_TASK REQUIREMENTS_
An exact copy of the records is required, minus the pictures they hold.

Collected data

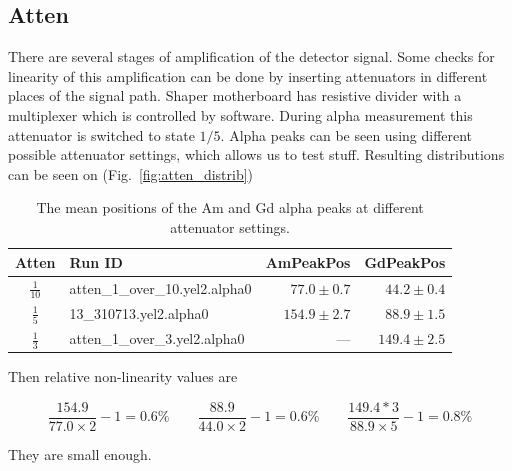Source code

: \documentclass[a4paper]{article}
\begin{document}
\subsection{Atten}

There are several stages of amplification of the detector signal. Some checks
for linearity of this amplification can be done by inserting attenuators in
different places of the signal path. Shaper motherboard has resistive divider
with a multiplexer which is controlled by software. During alpha measurement
this attenuator is switched to state $1/5$. Alpha peaks can be seen using
different possible attenuator settings, which allows us to test stuff.
Resulting distributions can be seen on (Fig.~\ref{fig:atten_distrib})

\begin{table}[htb]
\caption{The mean positions of the Am and Gd alpha peaks at different attenuator settings.}
\centering

\begin{tabular}{clrr}
\toprule
Atten   &       Run ID & AmPeakPos      & GdPeakPos \\
\midrule
$\frac{1}{10}$  & \small{atten\_1\_over\_10.yel2.alpha0}        & $77.0\pm0.7$          & $44.2\pm0.4$ \\
\addlinespace
$\frac{1}{5}$   & \small{13\_310713.yel2.alpha0}                & $154.9\pm2.7$         & $88.9\pm1.5$ \\
\addlinespace
$\frac{1}{3}$   & \small{atten\_1\_over\_3.yel2.alpha0}         & ---\hspace{20pt}      & $149.4\pm2.5$ \\
\bottomrule
\end{tabular}

\label{table:atten}
\end{table}

Then relative non-linearity values are

\begin{equation}
\frac{154.9}{77.0 \times 2} - 1 = 0.6\%
\qquad
\frac{88.9}{44.0 \times 2} - 1 = 0.6\%
\qquad
\frac{149.4*3}{88.9 \times 5} - 1 = 0.8\%
\end{equation}

They are small enough.
\end{document}
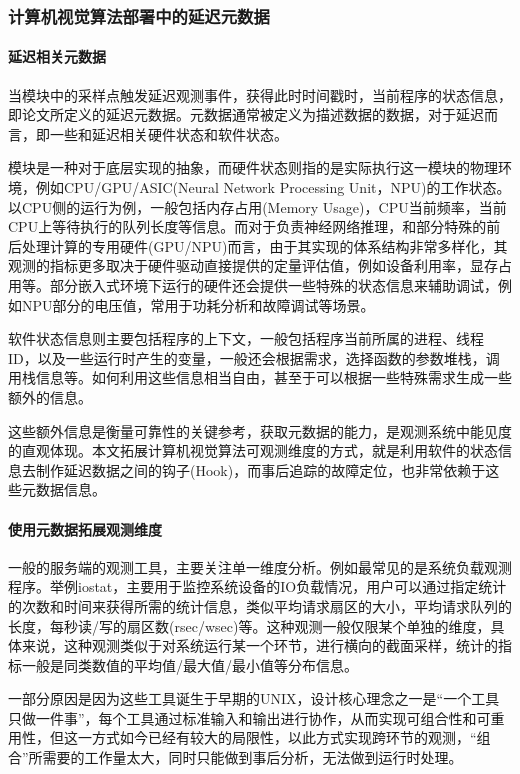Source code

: \documentclass[master,anonymous]{shtthesis}
\begin{document}
\subsubsection{计算机视觉算法部署中的延迟元数据}\label{计算机视觉算法部署中的延迟元数据}
\paragraph{延迟相关元数据}
当模块中的采样点触发延迟观测事件，获得此时时间戳时，当前程序的状态信息，即论文所定义的延迟元数据。元数据通常被定义为描述数据的数据，对于延迟而言，即一些和延迟相关硬件状态和软件状态。

模块是一种对于底层实现的抽象，而硬件状态则指的是实际执行这一模块的物理环境，例如CPU/GPU/ASIC(Neural Network Processing Unit，NPU)的工作状态。以CPU侧的运行为例，一般包括内存占用(Memory Usage)，CPU当前频率，当前CPU上等待执行的队列长度等信息。而对于负责神经网络推理，和部分特殊的前后处理计算的专用硬件(GPU/NPU)而言，由于其实现的体系结构非常多样化，其观测的指标更多取决于硬件驱动直接提供的定量评估值，例如设备利用率，显存占用等。部分嵌入式环境下运行的硬件还会提供一些特殊的状态信息来辅助调试，例如NPU部分的电压值，常用于功耗分析和故障调试等场景。

软件状态信息则主要包括程序的上下文，一般包括程序当前所属的进程、线程ID，以及一些运行时产生的变量，一般还会根据需求，选择函数的参数堆栈，调用栈信息等。如何利用这些信息相当自由，甚至于可以根据一些特殊需求生成一些额外的信息。

这些额外信息是衡量可靠性的关键参考，获取元数据的能力，是观测系统中能见度的直观体现。本文拓展计算机视觉算法可观测维度的方式，就是利用软件的状态信息去制作延迟数据之间的钩子(Hook)，而事后追踪的故障定位，也非常依赖于这些元数据信息。
\paragraph{使用元数据拓展观测维度}\label{使用元数据拓展观测维度}
一般的服务端的观测工具，主要关注单一维度分析。例如最常见的是系统负载观测程序。举例iostat\cite{chandran2014monitoring}，主要用于监控系统设备的IO负载情况，用户可以通过指定统计的次数和时间来获得所需的统计信息，类似平均请求扇区的大小，平均请求队列的长度，每秒读/写的扇区数(rsec/wsec)等。这种观测一般仅限某个单独的维度，具体来说，这种观测类似于对系统运行某一个环节，进行横向的截面采样，统计的指标一般是同类数值的平均值/最大值/最小值等分布信息。

一部分原因是因为这些工具诞生于早期的UNIX，设计核心理念之一是“一个工具只做一件事”，每个工具通过标准输入和输出进行协作，从而实现可组合性和可重用性，但这一方式如今已经有较大的局限性，以此方式实现跨环节的观测，“组合”所需要的工作量太大，同时只能做到事后分析，无法做到运行时处理。
\end{document}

_YOUR SOLUTION_
Source code

: \documentclass[a4paper]{article}
\begin{document}
\subsection{Atten}

There are several stages of amplification of the detector signal. Some checks
for linearity of this amplification can be done by inserting attenuators in
different places of the signal path. Shaper motherboard has resistive divider
with a multiplexer which is controlled by software. During alpha measurement
this attenuator is switched to state $1/5$. Alpha peaks can be seen using
different possible attenuator settings, which allows us to test stuff.
Resulting distributions can be seen on (Fig.~\ref{fig:atten_distrib})

\begin{table}[htb]
\caption{The mean positions of the Am and Gd alpha peaks at different attenuator settings.}
\centering

\begin{tabular}{clrr}
\toprule
Atten   &       Run ID & AmPeakPos      & GdPeakPos \\
\midrule
$\frac{1}{10}$  & \small{atten\_1\_over\_10.yel2.alpha0}        & $77.0\pm0.7$          & $44.2\pm0.4$ \\
\addlinespace
$\frac{1}{5}$   & \small{13\_310713.yel2.alpha0}                & $154.9\pm2.7$         & $88.9\pm1.5$ \\
\addlinespace
$\frac{1}{3}$   & \small{atten\_1\_over\_3.yel2.alpha0}         & ---\hspace{20pt}      & $149.4\pm2.5$ \\
\bottomrule
\end{tabular}

\label{table:atten}
\end{table}

Then relative non-linearity values are

\begin{equation}
\frac{154.9}{77.0 \times 2} - 1 = 0.6\%
\qquad
\frac{88.9}{44.0 \times 2} - 1 = 0.6\%
\qquad
\frac{149.4*3}{88.9 \times 5} - 1 = 0.8\%
\end{equation}

They are small enough.
\end{document}
Source code

: \documentclass[master,anonymous]{shtthesis}
\begin{document}
\subsubsection{计算机视觉算法部署中的延迟元数据}\label{计算机视觉算法部署中的延迟元数据}
\paragraph{延迟相关元数据}
当模块中的采样点触发延迟观测事件，获得此时时间戳时，当前程序的状态信息，即论文所定义的延迟元数据。元数据通常被定义为描述数据的数据，对于延迟而言，即一些和延迟相关硬件状态和软件状态。

模块是一种对于底层实现的抽象，而硬件状态则指的是实际执行这一模块的物理环境，例如CPU/GPU/ASIC(Neural Network Processing Unit，NPU)的工作状态。以CPU侧的运行为例，一般包括内存占用(Memory Usage)，CPU当前频率，当前CPU上等待执行的队列长度等信息。而对于负责神经网络推理，和部分特殊的前后处理计算的专用硬件(GPU/NPU)而言，由于其实现的体系结构非常多样化，其观测的指标更多取决于硬件驱动直接提供的定量评估值，例如设备利用率，显存占用等。部分嵌入式环境下运行的硬件还会提供一些特殊的状态信息来辅助调试，例如NPU部分的电压值，常用于功耗分析和故障调试等场景。

软件状态信息则主要包括程序的上下文，一般包括程序当前所属的进程、线程ID，以及一些运行时产生的变量，一般还会根据需求，选择函数的参数堆栈，调用栈信息等。如何利用这些信息相当自由，甚至于可以根据一些特殊需求生成一些额外的信息。

这些额外信息是衡量可靠性的关键参考，获取元数据的能力，是观测系统中能见度的直观体现。本文拓展计算机视觉算法可观测维度的方式，就是利用软件的状态信息去制作延迟数据之间的钩子(Hook)，而事后追踪的故障定位，也非常依赖于这些元数据信息。
\paragraph{使用元数据拓展观测维度}\label{使用元数据拓展观测维度}
一般的服务端的观测工具，主要关注单一维度分析。例如最常见的是系统负载观测程序。举例iostat\cite{chandran2014monitoring}，主要用于监控系统设备的IO负载情况，用户可以通过指定统计的次数和时间来获得所需的统计信息，类似平均请求扇区的大小，平均请求队列的长度，每秒读/写的扇区数(rsec/wsec)等。这种观测一般仅限某个单独的维度，具体来说，这种观测类似于对系统运行某一个环节，进行横向的截面采样，统计的指标一般是同类数值的平均值/最大值/最小值等分布信息。

一部分原因是因为这些工具诞生于早期的UNIX，设计核心理念之一是“一个工具只做一件事”，每个工具通过标准输入和输出进行协作，从而实现可组合性和可重用性，但这一方式如今已经有较大的局限性，以此方式实现跨环节的观测，“组合”所需要的工作量太大，同时只能做到事后分析，无法做到运行时处理。
\end{document}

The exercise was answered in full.